Giorgos Muzakis  (, Athens, 15 August 1922 – 27 August 2005) was a prominent Greek virtuoso trumpeter and music composer.

Career
Born in Metaxourgeio, Mouzakis performed first as a trumpeter in 1938, recording his first album in 1946.  He studied at the Athens Conservatoire (1939–1947) and continued his education in Austria and Germany (1952–1954). Many of his compositions were for the theater.
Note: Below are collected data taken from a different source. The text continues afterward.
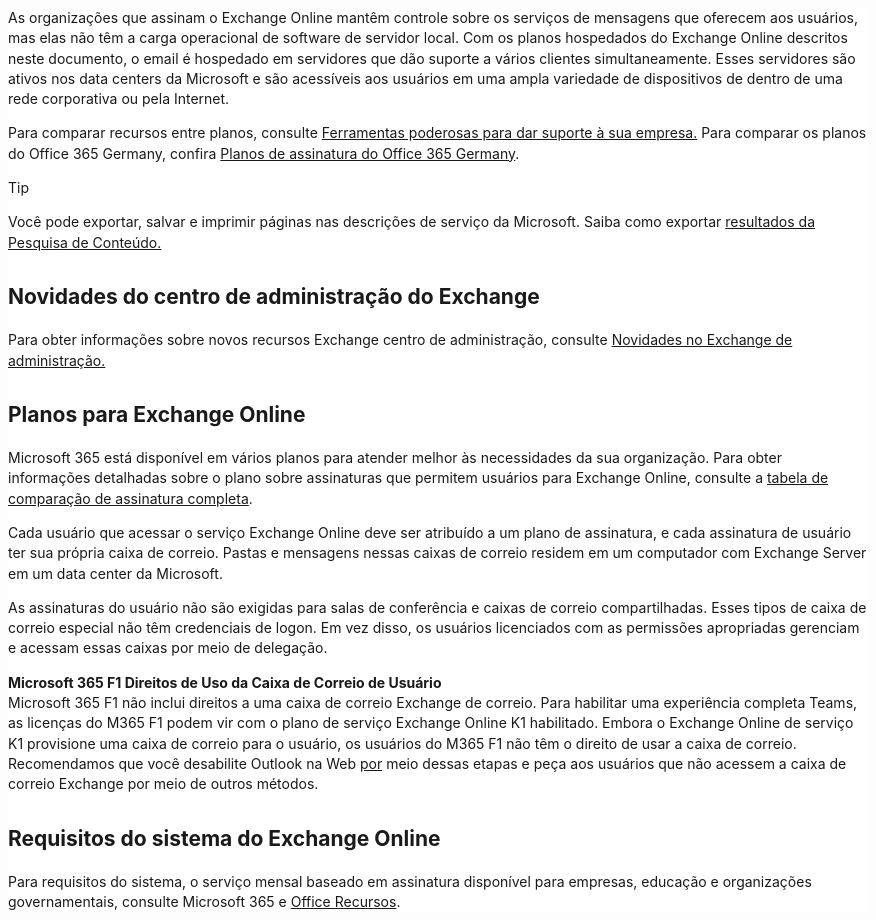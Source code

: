 As organizações que assinam o Exchange Online mantêm controle sobre os serviços de mensagens que oferecem aos usuários, mas elas não têm a carga operacional de software de servidor local. Com os planos hospedados do Exchange Online descritos neste documento, o email é hospedado em servidores que dão suporte a vários clientes simultaneamente. Esses servidores são ativos nos data centers da Microsoft e são acessíveis aos usuários em uma ampla variedade de dispositivos de dentro de uma rede corporativa ou pela Internet.
  
Para comparar recursos entre planos, consulte [Ferramentas poderosas para dar suporte à sua empresa.](https://products.office.com/business/compare-more-office-365-for-business-plans) Para comparar os planos do Office 365 Germany, confira [Planos de assinatura do Office 365 Germany](https://go.microsoft.com/fwlink/?linkid=839016).
  
> [!TIP]
> Você pode exportar, salvar e imprimir páginas nas descrições de serviço da Microsoft. Saiba como exportar [resultados da Pesquisa de Conteúdo.](/office365/securitycompliance/export-search-results) 
  
## <a name="whats-new-in-exchange-admin-center"></a>Novidades do centro de administração do Exchange

Para obter informações sobre novos recursos Exchange centro de administração, consulte [Novidades no Exchange de administração.](/exchange/whats-new)
  
## <a name="plans-for-exchange-online"></a>Planos para Exchange Online

Microsoft 365 está disponível em vários planos para atender melhor às necessidades da sua organização. Para obter informações detalhadas sobre o plano sobre assinaturas que permitem usuários para Exchange Online, consulte a [tabela de comparação de assinatura completa](https://go.microsoft.com/fwlink/?linkid=2139145).
  
Cada usuário que acessar o serviço Exchange Online deve ser atribuído a um plano de assinatura, e cada assinatura de usuário ter sua própria caixa de correio. Pastas e mensagens nessas caixas de correio residem em um computador com Exchange Server em um data center da Microsoft.
  
As assinaturas do usuário não são exigidas para salas de conferência e caixas de correio compartilhadas. Esses tipos de caixa de correio especial não têm credenciais de logon. Em vez disso, os usuários licenciados com as permissões apropriadas gerenciam e acessam essas caixas por meio de delegação.

**Microsoft 365 F1 Direitos de Uso da Caixa de Correio de Usuário** <br/>
Microsoft 365 F1 não inclui direitos a uma caixa de correio Exchange de correio. Para habilitar uma experiência completa Teams, as licenças do M365 F1 podem vir com o plano de serviço Exchange Online K1 habilitado. Embora o Exchange Online de serviço K1 provisione uma caixa de correio para o usuário, os usuários do M365 F1 não têm o direito de usar a caixa de correio. Recomendamos que você desabilite Outlook na Web [por](/exchange/recipients-in-exchange-online/manage-user-mailboxes/enable-or-disable-outlook-web-app) meio dessas etapas e peça aos usuários que não acessem a caixa de correio Exchange por meio de outros métodos.
  
## <a name="system-requirements-for-exchange-online"></a>Requisitos do sistema do Exchange Online

Para requisitos do sistema, o serviço mensal baseado em assinatura disponível para empresas, educação e organizações governamentais, consulte Microsoft 365 e [Office Recursos](https://products.office.com/office-system-requirements/#Office365forBEG).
A productive composer with influences from tango, bolero and bossa nova tunes, Mouzakis' opus consists of some 2,500 tunes and songs for over 200 plays, 20 musical comedies, and about 60 films. His best-known compositions are: "The Slave Woman" (Η Σκλάβα), "My Weakness" (Αδυναμία μου), "A friend from the past" (Ένας φίλος ήρθε από τα παλιά) "I whistle to you" (Σου σφυρίζω), "The Hymn of Panathinaikos" (ο Ύμνος του Παναθηναϊκού) and many more.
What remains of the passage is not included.